Daniel Warren Hoffman (דניאל הופמן) was an American-Israeli klezmer violinist, composer, and documentary film producer. He first heard klezmer music played on the piano by his father.

Hoffman was the founder of the klezmer-jazz fusion ensemble, the Klez-X and co-founder of Davka and Trio Carpion. He also performed with Di Tsaytmashin, Harel Shachal and the Ottomans, and with Ute Lemper in Songs for Eternity. He was the producer of the documentary film, Otherwise It’s Just Firewood, the pilot film for a television series that will explore the role of the Italianate violin in disparate cultures worldwide. Otherwise It's Just Firewood was aired widely on American PBS stations in 2018.

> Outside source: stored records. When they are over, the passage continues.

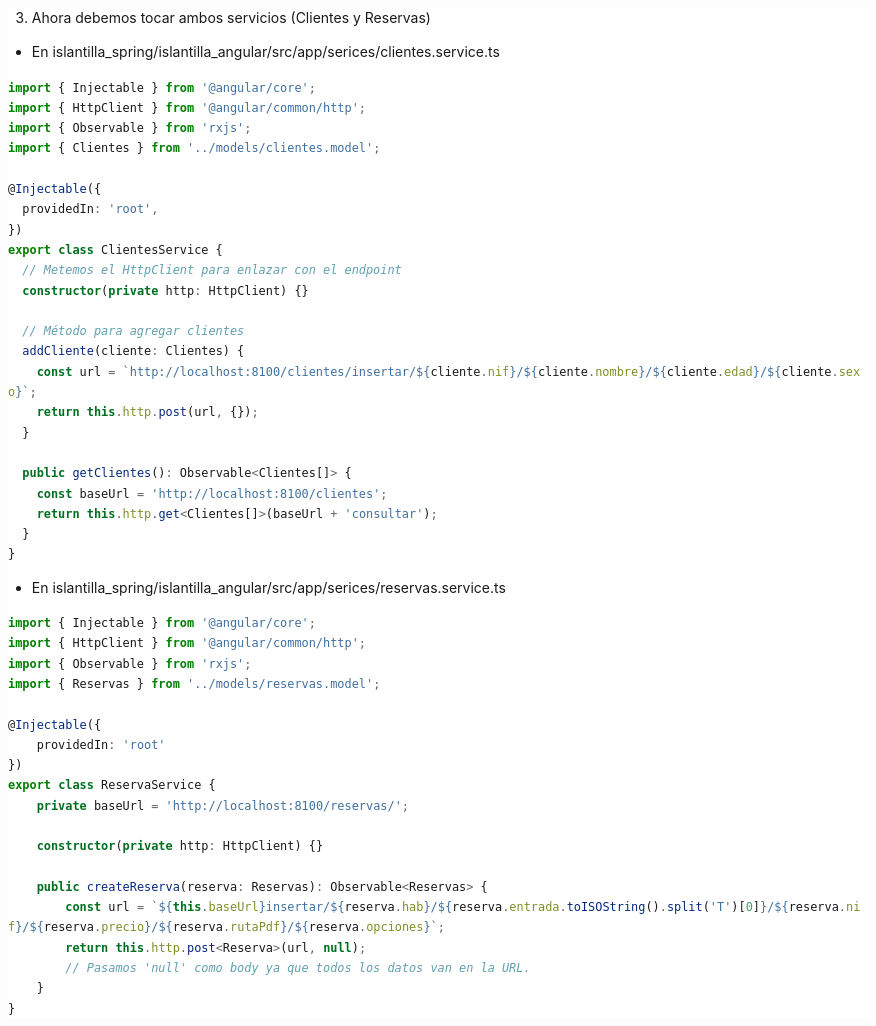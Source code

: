 3. Ahora debemos tocar ambos servicios (Clientes y Reservas)
- En islantilla_spring/islantilla_angular/src/app/serices/clientes.service.ts
```ts
import { Injectable } from '@angular/core';
import { HttpClient } from '@angular/common/http';
import { Observable } from 'rxjs';
import { Clientes } from '../models/clientes.model';

@Injectable({
  providedIn: 'root',
})
export class ClientesService {
  // Metemos el HttpClient para enlazar con el endpoint
  constructor(private http: HttpClient) {}

  // Método para agregar clientes
  addCliente(cliente: Clientes) {
    const url = `http://localhost:8100/clientes/insertar/${cliente.nif}/${cliente.nombre}/${cliente.edad}/${cliente.sexo}`;
    return this.http.post(url, {});
  }

  public getClientes(): Observable<Clientes[]> {
    const baseUrl = 'http://localhost:8100/clientes';
    return this.http.get<Clientes[]>(baseUrl + 'consultar');
  }
}
```

- En islantilla_spring/islantilla_angular/src/app/serices/reservas.service.ts
```ts
import { Injectable } from '@angular/core';
import { HttpClient } from '@angular/common/http';
import { Observable } from 'rxjs';
import { Reservas } from '../models/reservas.model';

@Injectable({
    providedIn: 'root'
})
export class ReservaService {
    private baseUrl = 'http://localhost:8100/reservas/';

    constructor(private http: HttpClient) {}

    public createReserva(reserva: Reservas): Observable<Reservas> {
        const url = `${this.baseUrl}insertar/${reserva.hab}/${reserva.entrada.toISOString().split('T')[0]}/${reserva.nif}/${reserva.precio}/${reserva.rutaPdf}/${reserva.opciones}`;
        return this.http.post<Reserva>(url, null); 
        // Pasamos 'null' como body ya que todos los datos van en la URL.
    }
}

```


[//]: # (version: 1.0)
[//]: # (author: Iván Rodríguez)
[//]: # (date: 2023-12-16)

His private, classical teachers include Daniel Kobialka, Raphael Bronstein and Ariana Bronne. Daniel was a graduate of The Manhattan School of Music. He also studied and performed Arabic, Turkish, Greek, and Balkan music. He grew up in La Habra, California and relocated to Tel Aviv, Israel in 2005. He died in July 2025.

As a composer, he received composition grants from the National Endowment for the Arts, Meet the Composer, and numerous American theaters, including Theater J, the San Diego Repertory Theatre, and Traveling Jewish Theater.